Hurley v. Barnard

48 Tex. 83 | Tex. | 1877

Moore, Associate Justice.

It cannot be disputed, that the copy of the record from the Probate Court of Hopkins county, given in evidence by appellees, over appellant’s objection, shows that the administration upon the estate of Thomas H. Hurley, deceased, appellant’s father, was conducted in quite a loose and informal manner; and that many glaring irregularities and errors are exhibited in the action of the court, as well as by the administrator in the course of said administration. But however readily we may concede that there is manifest error in the proceedings and orders of the court under which the land involved in this suit was sold, *87it cannot be maintained, in the light of the former decisions' of this court, that they can be held to be absolutely void.

The most serious objections urged by appellant against the deed from the administrator, are that the order of court does not show that a petition had been filed asking for a sale of the land; that the administrator waived a “copy of the citation, notice, &c.”; that half of the debt, to satisfy which the land was sold, was not due when the order of sale was made; that the land was not sufficiently described in either the order or confirmation of sale; that the report of sale is too vague and indefinite, and is not sworn to by the administrator.

In the case of Finch v. Edmonson, 9 Tex., 504, it is said, that a petition for the sale of land belonging to an estate was essential to give the court jurisdiction to make such order, under the Probate law of 1846. But the correctness of this proposition seems to have been seriously questioned. It has, beyond doubt, been limited in its application to orders of sale made under that law; and it seems to be now well settled, that a petition is not essential to give the court jurisdiction, under the statute of 1848, to order the sale of land for the payment of debts. (Alexander v. Maverick, 18 Tex., 179.) But if a petition was necessary, “ the order of sale could not be considered invalid, because the record did not show affirmatively that the petition was not filed. * * * It could not be intended, from the absence of such a paper merely, that it was never filed; but the intendment most rational would be that it was lost after the rendition of the order.” (Id.) And, certainly, the fact of the administrator waiving a copy of the citation, and accepting service, does not indicate any impropriety of conduct on the part of the administrator, much less warrant our saying that the court was on this account without jurisdiction to order the sale.

Nor did the court err in making the order, because á part of the mortgage debt was not then due. (Tinsley v. Boykin, 46 Tex., 592.)

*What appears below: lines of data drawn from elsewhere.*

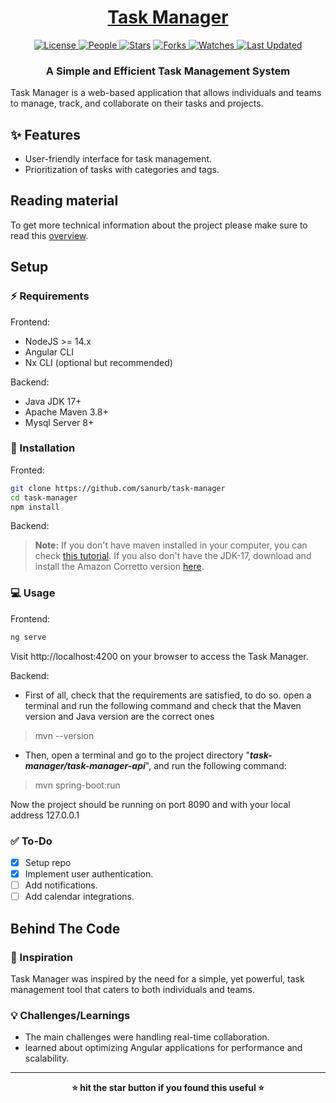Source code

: <div align = "center">

<h1><a href="https://github.com/sanurb/task-manager">Task Manager</a></h1>

<a href="https://github.com/sanurb/task-manager/blob/main/LICENSE">
<img alt="License" src="https://img.shields.io/github/license/sanurb/task-manager?style=flat&color=eee&label="> </a>

<a href="https://github.com/sanurb/task-manager/graphs/contributors">
<img alt="People" src="https://img.shields.io/github/contributors/sanurb/task-manager?style=flat&color=ffaaf2&label=People"> </a>

<a href="https://github.com/sanurb/task-manager/stargazers">
<img alt="Stars" src="https://img.shields.io/github/stars/sanurb/task-manager?style=flat&color=98c379&label=Stars"></a>

<a href="https://github.com/sanurb/task-manager/network/members">
<img alt="Forks" src="https://img.shields.io/github/forks/sanurb/task-manager?style=flat&color=66a8e0&label=Forks"> </a>

<a href="https://github.com/sanurb/task-manager/watchers">
<img alt="Watches" src="https://img.shields.io/github/watchers/sanurb/task-manager?style=flat&color=f5d08b&label=Watches"> </a>

<a href="https://github.com/sanurb/task-manager/pulse">
<img alt="Last Updated" src="https://img.shields.io/github/last-commit/sanurb/task-manager?style=flat&color=e06c75&label="> </a>

<h3>A Simple and Efficient Task Management System</h3>

<!-- <figure>
  <img src="images/screenshot.png" alt="bare-minimum in action">
  <br/>
  <figcaption>bare-minimum in action</figcaption>
</figure> -->

</div>

Task Manager is a web-based application that allows individuals and teams to manage, track, and collaborate on their tasks and projects.

## ✨ Features

- User-friendly interface for task management.
- Prioritization of tasks with categories and tags.

## Reading material

To get more technical information about the project please make sure to read this [overview](https://proyecto-informatico.gitbook.io/task-manager/technical-overview/overview).

## Setup

### ⚡ Requirements

Frontend:
- NodeJS >= 14.x
- Angular CLI
- Nx CLI (optional but recommended)

Backend:
- Java JDK 17+
- Apache Maven 3.8+
- Mysql Server 8+

### 🚀 Installation

Fronted:
```bash
git clone https://github.com/sanurb/task-manager
cd task-manager
npm install
```
Backend:
> **Note:** If you don't have maven installed in your computer, you can check [this tutorial](https://mkyong.com/maven/how-to-install-maven-in-windows/). If you also don't have the JDK-17, download and install the Amazon Corretto version [here](https://docs.aws.amazon.com/corretto/latest/corretto-17-ug/downloads-list.html).


### 💻 Usage

Frontend:
```bash
ng serve
```
Visit http://localhost:4200 on your browser to access the Task Manager.

Backend:
- First of all, check that the requirements are satisfied, to do so. open a terminal and run the following command and check that the Maven version and Java version are the correct ones

> mvn --version
- Then, open a terminal and go to the project directory "***task-manager/task-manager-api***",  and run the following command:
> mvn spring-boot:run

Now the project should be running on port 8090 and with your local address 127.0.0.1

### ✅ To-Do

- [x] Setup repo
- [x] Implement user authentication.
- [ ] Add notifications.
- [ ] Add calendar integrations.

##  Behind The Code

### 🌈 Inspiration

Task Manager was inspired by the need for a simple, yet powerful, task management tool that caters to both individuals and teams.

### 💡 Challenges/Learnings

- The main challenges were handling real-time collaboration.
- learned about optimizing Angular applications for performance and scalability.

<hr>

<div align="center">

<strong>⭐ hit the star button if you found this useful ⭐</strong><br>

<!-- <a href="https://github.com/sanurb/task-manager">Source</a> -->

</div>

*88The vague and indefinite' manner in which the land is described in the order of sale, report of the administrator, and order of confirmation, presents the most serious objection to the title under administrator’s sale; and if not aided by other parts of the probate record, this ground of objection would probably be fatal. But it appears, from the record, that this tract was the only land the estate owned. The sale was ordered for payment of the purchase-money, which was secured by “ a mortgage upon the real estate of the said Hurley, deceased.” It is accurately described in the mortgage, to which reference is made in the order. That the description in the order of sale may be aided by the inventory and other matters of record pertaining to the administration, has been heretofore decided by the court. (Davis v. Touchstone, 45 Tex., 490.) The provision of the statute, that the administrator shall swear to the report of sale, is unquestionably a directory, and not a jurisdictional, requirement. But if essential to the validity of the order of confirmation, it is not shown, by the record, that the administrator did not verify Ms report, as required by the statute. The fact of his affidavit not being indorsed upon the report, does not prove that the oath required was not made.

The objection to the sufficiency of appellee’s affidavit as a predicate for the introduction of copies of the mortgage deed from Hurley to Warren, and the deed from Roane, administrator, to Musgrove, were not well taken. The affiants swear that they could not procure the originals. This is all that the statute requires,of them. (Paschal’s Dig., art. 3716.) The proof of the execution of the deed to Musgrove by Van-sickle, one of the subscribing witnesses, is a substantial, though not a literal, compliance with the statute. This was sufficient to admit it to record.

The other assignments of error are not of sufficient moment to require notice.

The judgment is affirmed.

Aeeirmed.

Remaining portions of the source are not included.